## DATASET CONTENT
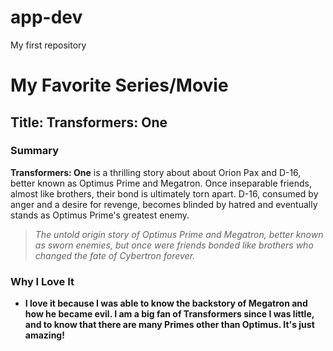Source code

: # app-dev
My first repository

# My Favorite Series/Movie

## Title: **Transformers: One**

### Summary
**Transformers: One** is a thrilling story about about Orion Pax and D-16, better known as Optimus Prime and Megatron. Once inseparable friends, almost like brothers, their bond is ultimately torn apart. D-16, consumed by anger and a desire for revenge, becomes blinded by hatred and eventually stands as Optimus Prime's greatest enemy.
> *The untold origin story of Optimus Prime and Megatron, better known as sworn enemies, but once were friends bonded like brothers who changed the fate of Cybertron forever.*

### Why I Love It
- **I love it because I was able to know the backstory of Megatron and how he became evil. I am a big fan of Transformers since I was little, and to know that there are many Primes other than Optimus. It's just amazing!**

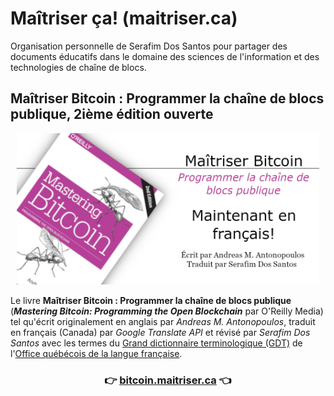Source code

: # Maîtriser ça! (maitriser.ca)

Organisation personnelle de Serafim Dos Santos pour partager des documents éducatifs dans le domaine des sciences de l'information et des technologies de chaîne de blocs.

## Maîtriser Bitcoin : Programmer la cha&icirc;ne de blocs publique, 2ième édition ouverte

<center>
<img src="profile/MB2EO-MY-BANNER_GITHUB.png" alt="Maîtriser Bitcoin: Programmer la chaîne de blocs publique" width="96%"/>
</center>

Le livre **Maîtriser Bitcoin : Programmer la chaîne de blocs publique** (_**Mastering Bitcoin: Programming the Open Blockchain**_ par O'Reilly Media) tel qu'écrit originalement en anglais par _Andreas M. Antonopoulos_, traduit en français (Canada) par _Google Translate API_ et révisé par _Serafim Dos Santos_ avec les termes du [Grand dictionnaire terminologique (GDT)](https://gdt.oqlf.gouv.qc.ca/) de l'[Office qu&eacute;b&eacute;cois de la langue fran&ccedil;aise](https://www.oqlf.gouv.qc.ca/).

<center>
  <h3>👉 <a href="https://bitcoin.maitriser.ca" alt="">bitcoin.maitriser.ca</a> 👈</h3>
</center>
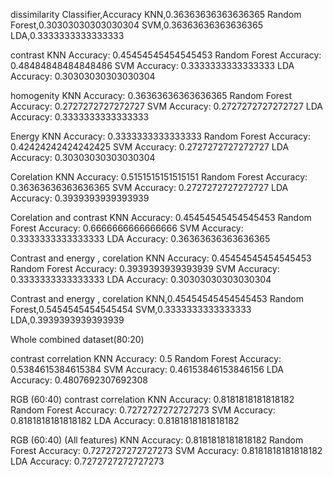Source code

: dissimilarity
Classifier,Accuracy
KNN,0.36363636363636365
Random Forest,0.30303030303030304
SVM,0.36363636363636365
LDA,0.3333333333333333


contrast
KNN Accuracy: 0.45454545454545453
Random Forest Accuracy: 0.48484848484848486
SVM Accuracy: 0.3333333333333333
LDA Accuracy: 0.30303030303030304


homogenity
KNN Accuracy: 0.36363636363636365
Random Forest Accuracy: 0.2727272727272727
SVM Accuracy: 0.2727272727272727
LDA Accuracy: 0.3333333333333333


Energy
KNN Accuracy: 0.3333333333333333
Random Forest Accuracy: 0.42424242424242425
SVM Accuracy: 0.2727272727272727
LDA Accuracy: 0.30303030303030304

Corelation
KNN Accuracy: 0.5151515151515151
Random Forest Accuracy: 0.36363636363636365
SVM Accuracy: 0.2727272727272727
LDA Accuracy: 0.3939393939393939


Corelation and contrast
KNN Accuracy: 0.45454545454545453
Random Forest Accuracy: 0.6666666666666666
SVM Accuracy: 0.3333333333333333
LDA Accuracy: 0.36363636363636365



Contrast and energy , corelation
KNN Accuracy: 0.45454545454545453
Random Forest Accuracy: 0.3939393939393939
SVM Accuracy: 0.3333333333333333
LDA Accuracy: 0.30303030303030304



Contrast and energy , corelation
KNN,0.45454545454545453
Random Forest,0.5454545454545454
SVM,0.3333333333333333
LDA,0.3939393939393939



Whole combined dataset(80:20) 

contrast correlation
KNN Accuracy: 0.5
Random Forest Accuracy: 0.5384615384615384
SVM Accuracy: 0.46153846153846156
LDA Accuracy: 0.4807692307692308



RGB (60:40) contrast correlation
KNN Accuracy: 0.8181818181818182
Random Forest Accuracy: 0.7272727272727273
SVM Accuracy: 0.8181818181818182
LDA Accuracy: 0.8181818181818182

RGB (60:40) (All features)
KNN Accuracy: 0.8181818181818182
Random Forest Accuracy: 0.7272727272727273
SVM Accuracy: 0.8181818181818182
LDA Accuracy: 0.7272727272727273



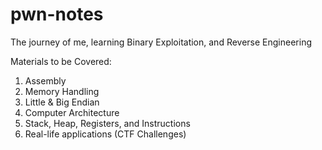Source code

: # pwn-notes
The journey of me, learning Binary Exploitation, and Reverse Engineering

Materials to be Covered:
1. Assembly
2. Memory Handling
3. Little & Big Endian
4. Computer Architecture
5. Stack, Heap, Registers, and Instructions
6. Real-life applications (CTF Challenges)
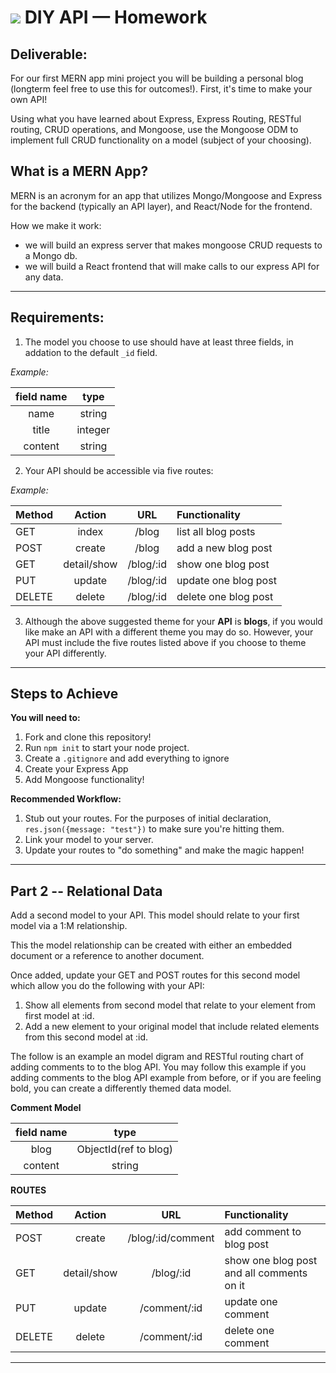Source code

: # ![](https://ga-dash.s3.amazonaws.com/production/assets/logo-9f88ae6c9c3871690e33280fcf557f33.png) DIY API — Homework

## **Deliverable**:

For our first MERN app mini project you will be building a personal blog (longterm feel free to use this for outcomes!). First, it's time to make your own API! 

Using what you have learned about Express, Express Routing, RESTful routing, CRUD operations, and Mongoose, use the Mongoose ODM to implement full CRUD functionality on a model (subject of your choosing).


## What is a MERN App? 

MERN is an acronym for an app that utilizes Mongo/Mongoose and Express for the backend (typically an API layer), and React/Node for the frontend. 

How we make it work: 
- we will build an express server that makes mongoose CRUD requests to a Mongo db. 
- we will build a React frontend that will make calls to our express API for any data. 

-----

## **Requirements**: 

1. The model you choose to use should have at least three fields, in addation to the default `_id` field. 

*Example:*

| field name | type |
|:-----------:|:----:|
|name | string |
|title | integer |
|content | string |


2. Your API should be accessible via five routes: 

*Example:*

| Method | Action | URL | Functionality |
|--------|:------:|:---:|:--------------|
| GET | index | /blog | list all blog posts |
| POST | create | /blog | add a new blog post |
| GET | detail/show | /blog/:id | show one blog post |
| PUT | update | /blog/:id | update one blog post |
| DELETE | delete | /blog/:id | delete one blog post |

3. Although the above suggested theme for your **API** is **blogs**, if you would like make an API with a different theme you may do so. However, your API must include the five routes listed above if you choose to theme your API differently. 

-------

## **Steps to Achieve**

**You will need to:**
1. Fork and clone this repository!
2. Run `npm init` to start your node project. 
3. Create a `.gitignore` and add everything to ignore
4. Create your Express App
5. Add Mongoose functionality!

**Recommended Workflow:**
1. Stub out your routes. For the purposes of initial declaration, `res.json({message: "test"})` to make sure you're hitting them.
2. Link your model to your server.
3. Update your routes to "do something" and make the magic happen!

-------

## Part 2 -- Relational Data

Add a second model to your API. This model should relate to your first model via a 1:M relationship. 

This the model relationship can be created with either an embedded document or a reference to another document.

Once added, update your GET and POST routes for this second model which allow you do the following with your API: 
1. Show all elements from second model that relate to your element from first model at :id. 
2. Add a new element to your original model that include related elements from this second model at :id.

The follow is an example an model digram and RESTful routing chart of adding comments to to the blog API. You may
follow this example if you adding comments to the blog API example from before, or if you are feeling bold, you can create a differently themed data model.

**Comment Model**

| field name | type |
|:-----------:|:----:|
|blog | ObjectId(ref to blog) |
|content | string |

**ROUTES**

| Method | Action | URL | Functionality |
|--------|:------:|:---:|:--------------|
| POST | create | /blog/:id/comment | add comment to blog post |
| GET | detail/show | /blog/:id | show one blog post and all comments on it |
| PUT | update | /comment/:id | update one comment |
| DELETE | delete | /comment/:id | delete one comment |

-------
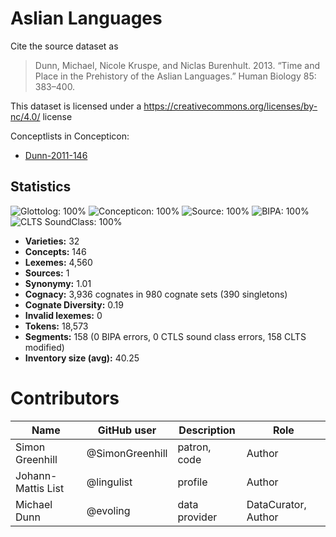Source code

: # Aslian Languages

Cite the source dataset as

> Dunn, Michael, Nicole Kruspe, and Niclas Burenhult. 2013. “Time and Place in the Prehistory of the Aslian Languages.” Human Biology 85: 383–400.

This dataset is licensed under a https://creativecommons.org/licenses/by-nc/4.0/ license


Conceptlists in Concepticon:
- [Dunn-2011-146](https://concepticon.clld.org/contributions/Dunn-2011-146)
## Statistics


![Glottolog: 100%](https://img.shields.io/badge/Glottolog-100%25-brightgreen.svg "Glottolog: 100%")
![Concepticon: 100%](https://img.shields.io/badge/Concepticon-100%25-brightgreen.svg "Concepticon: 100%")
![Source: 100%](https://img.shields.io/badge/Source-100%25-brightgreen.svg "Source: 100%")
![BIPA: 100%](https://img.shields.io/badge/BIPA-100%25-brightgreen.svg "BIPA: 100%")
![CLTS SoundClass: 100%](https://img.shields.io/badge/CLTS%20SoundClass-100%25-brightgreen.svg "CLTS SoundClass: 100%")

- **Varieties:** 32
- **Concepts:** 146
- **Lexemes:** 4,560
- **Sources:** 1
- **Synonymy:** 1.01
- **Cognacy:** 3,936 cognates in 980 cognate sets (390 singletons)
- **Cognate Diversity:** 0.19
- **Invalid lexemes:** 0
- **Tokens:** 18,573
- **Segments:** 158 (0 BIPA errors, 0 CTLS sound class errors, 158 CLTS modified)
- **Inventory size (avg):** 40.25

# Contributors

Name | GitHub user | Description | Role
 --- | --- | --- | ----
Simon Greenhill | @SimonGreenhill | patron, code | Author
Johann-Mattis List | @lingulist | profile | Author
Michael Dunn | @evoling | data provider | DataCurator, Author


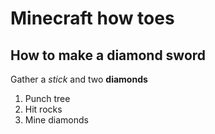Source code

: # Minecraft how toes

## How to make a diamond sword

Gather a _stick_ and two **diamonds**

1. Punch tree
2. Hit rocks
3. Mine diamonds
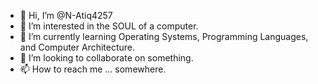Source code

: - 👋 Hi, I’m @N-Atiq4257
- 👀 I’m interested in the SOUL of a computer.
- 🌱 I’m currently learning Operating Systems, Programming Languages, and Computer Architecture.
- 💞️ I’m looking to collaborate on something.
- 📫 How to reach me ... somewhere.

<!---
N-Atiq4257/N-Atiq4257 is a ✨ special ✨ repository because its `README.md` (this file) appears on your GitHub profile.
You can click the Preview link to take a look at your changes.
--->
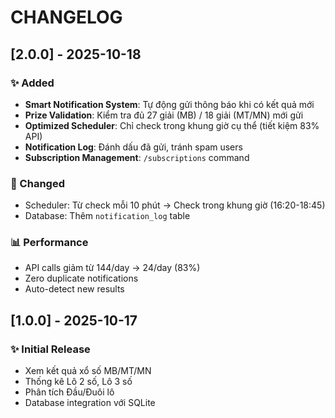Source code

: # CHANGELOG

## [2.0.0] - 2025-10-18

### ✨ Added
- **Smart Notification System**: Tự động gửi thông báo khi có kết quả mới
- **Prize Validation**: Kiểm tra đủ 27 giải (MB) / 18 giải (MT/MN) mới gửi
- **Optimized Scheduler**: Chỉ check trong khung giờ cụ thể (tiết kiệm 83% API)
- **Notification Log**: Đánh dấu đã gửi, tránh spam users
- **Subscription Management**: `/subscriptions` command

### 🔧 Changed
- Scheduler: Từ check mỗi 10 phút → Check trong khung giờ (16:20-18:45)
- Database: Thêm `notification_log` table

### 📊 Performance
- API calls giảm từ 144/day → 24/day (83%)
- Zero duplicate notifications
- Auto-detect new results

## [1.0.0] - 2025-10-17

### ✨ Initial Release
- Xem kết quả xổ số MB/MT/MN
- Thống kê Lô 2 số, Lô 3 số
- Phân tích Đầu/Đuôi lô
- Database integration với SQLite
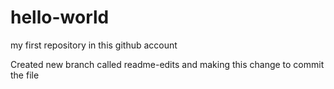 # hello-world
my first repository in this github account

Created new branch called readme-edits and making this change to commit the file
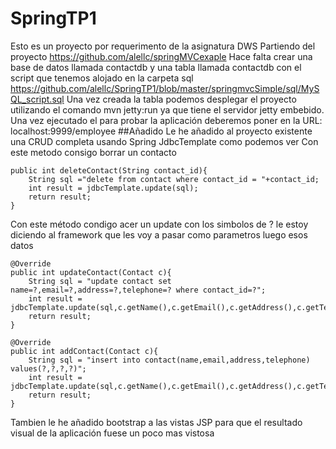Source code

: # SpringTP1
Esto es un proyecto por requerimento de la asignatura DWS
Partiendo del proyecto <https://github.com/alellc/springMVCexaple>
Hace falta crear una base de datos llamada contactdb y una tabla llamada contactdb con el script que tenemos alojado en la carpeta sql <https://github.com/alellc/SpringTP1/blob/master/springmvcSimple/sql/MySQL_script.sql>
Una vez creada la tabla podemos desplegar el proyecto utilizando el comando mvn jetty:run ya que tiene el servidor jetty embebido. Una vez ejecutado el para probar la aplicación deberemos poner en la URL: localhost:9999/employee
##Añadido
Le he añadido al proyecto existente una CRUD completa usando Spring JdbcTemplate como podemos ver
Con este metodo consigo borrar un contacto 

	public int deleteContact(String contact_id){
		String sql ="delete from contact where contact_id = "+contact_id;
		int result = jdbcTemplate.update(sql);
		return result;
	}
Con este método condigo acer un update con los simbolos de ? le estoy diciendo al framework que les voy a pasar como parametros luego esos datos

	@Override
	public int updateContact(Contact c){
		String sql = "update contact set name=?,email=?,address=?,telephone=? where contact_id=?";
    	int result = jdbcTemplate.update(sql,c.getName(),c.getEmail(),c.getAddress(),c.getTelephone(),c.getId());
		return result;
	}

	@Override
	public int addContact(Contact c){
		String sql = "insert into contact(name,email,address,telephone) values(?,?,?,?)";
    	int result = jdbcTemplate.update(sql,c.getName(),c.getEmail(),c.getAddress(),c.getTelephone());
		return result;
	}
  Tambien le he añadido bootstrap a las vistas JSP para que el resultado visual de la aplicación fuese un poco mas vistosa
  
  

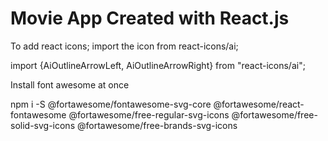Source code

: # Movie App Created with React.js

To add react icons;
import the icon from react-icons/ai;

import {AiOutlineArrowLeft, AiOutlineArrowRight} from "react-icons/ai"; 
<!-- <AiOutlineArrowLeft></AiOutlineArrowLeft> -->
<!-- <AiOutlineArrowRight></AiOutlineArrowRight> -->



Install font awesome at once

npm i -S @fortawesome/fontawesome-svg-core @fortawesome/react-fontawesome @fortawesome/free-regular-svg-icons @fortawesome/free-solid-svg-icons @fortawesome/free-brands-svg-icons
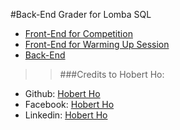 #Back-End Grader for Lomba SQL
- [Front-End for Competition](https://github.com/grassbeam/Lomba-SQL "Front-End") 
- [Front-End for Warming Up Session](https://github.com/grassbeam/Lomba-SQL-Pemanasan "Front-End Warming Up Session") 
- [Back-End](https://github.com/grassbeam/Lomba-SQL-Back-End "Back-End") 


>> ###Credits to Hobert Ho:
<ul>
<li>Github: <a href="https://github.com/hobertho">Hobert Ho</a></li>
<li>Facebook: <a href="https://www.facebook.com/hobert.ho?fref=ts">Hobert Ho</a></li>
<li>Linkedin: <a href="https://www.linkedin.com/in/hobert-ho-15036ba2">Hobert Ho</a></li>
</ul>
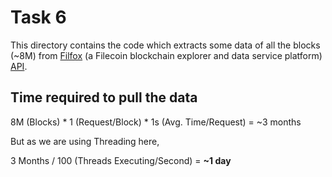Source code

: # Task 6

This directory contains the code which extracts some data of all the blocks (~8M) from 
[Filfox](https://filfox.info) (a Filecoin blockchain explorer and data service platform) 
[API](https://filfox.info/api/v1).


## Time required to pull the data

8M (Blocks) * 1 (Request/Block) * 1s (Avg. Time/Request) = ~3 months

But as we are using Threading here,

3 Months / 100 (Threads Executing/Second) = **~1 day**
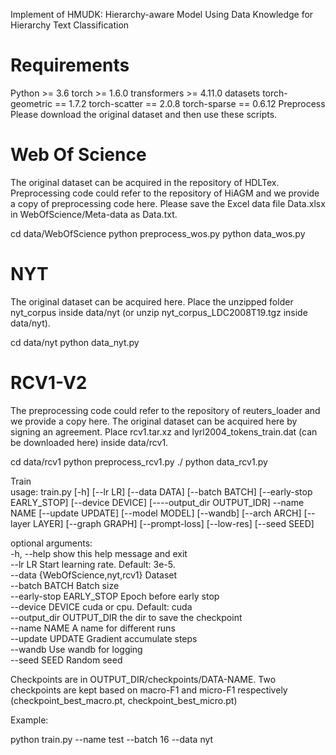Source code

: Implement of HMUDK: Hierarchy-aware Model Using Data Knowledge for Hierarchy Text Classification


# Requirements
Python >= 3.6
torch >= 1.6.0
transformers >= 4.11.0
datasets
torch-geometric == 1.7.2
torch-scatter == 2.0.8
torch-sparse == 0.6.12
Preprocess
Please download the original dataset and then use these scripts.

# Web Of Science
The original dataset can be acquired in the repository of HDLTex. Preprocessing code could refer to the repository of HiAGM and we provide a copy of preprocessing code here. Please save the Excel data file Data.xlsx in WebOfScience/Meta-data as Data.txt.

cd data/WebOfScience
python preprocess_wos.py
python data_wos.py

# NYT
The original dataset can be acquired here. Place the unzipped folder nyt_corpus inside data/nyt (or unzip nyt_corpus_LDC2008T19.tgz inside data/nyt).

cd data/nyt
python data_nyt.py

# RCV1-V2
The preprocessing code could refer to the repository of reuters_loader and we provide a copy here. The original dataset can be acquired here by signing an agreement. Place rcv1.tar.xz and lyrl2004_tokens_train.dat (can be downloaded here) inside data/rcv1.

cd data/rcv1
python preprocess_rcv1.py ./
python data_rcv1.py

Train  
usage: train.py [-h] [--lr LR] [--data DATA] [--batch BATCH] [--early-stop EARLY_STOP] [--device DEVICE] [----output_dir OUTPUT_IDR] --name NAME [--update UPDATE] [--model MODEL] [--wandb] [--arch ARCH] [--layer LAYER] [--graph GRAPH] [--prompt-loss]
                [--low-res] [--seed SEED]

optional arguments:   
  -h, --help                show this help message and exit   
  --lr LR					Start learning rate. Default: 3e-5.   
  --data {WebOfScience,nyt,rcv1} Dataset   
  --batch BATCH             Batch size   
  --early-stop EARLY_STOP   Epoch before early stop   
  --device DEVICE           cuda or cpu. Default: cuda   
  --output_dir OUTPUT_DIR   the dir to save the checkpoint   
  --name NAME               A name for different runs   
  --update UPDATE           Gradient accumulate steps   
  --wandb                   Use wandb for logging   
  --seed SEED               Random seed  
  
  
Checkpoints are in OUTPUT_DIR/checkpoints/DATA-NAME. Two checkpoints are kept based on macro-F1 and micro-F1 respectively (checkpoint_best_macro.pt, checkpoint_best_micro.pt)   

Example:

python train.py --name test --batch 16 --data nyt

## WORK INSTRUCTION
Note each line above that holds "choose", then copy all of them.

## ANSWER TO THE EXERCISE
1. The model you choose to use should have at least three fields, in addation to the default `_id` field. 
3. Although the above suggested theme for your **API** is **blogs**, if you would like make an API with a different theme you may do so. However, your API must include the five routes listed above if you choose to theme your API differently. 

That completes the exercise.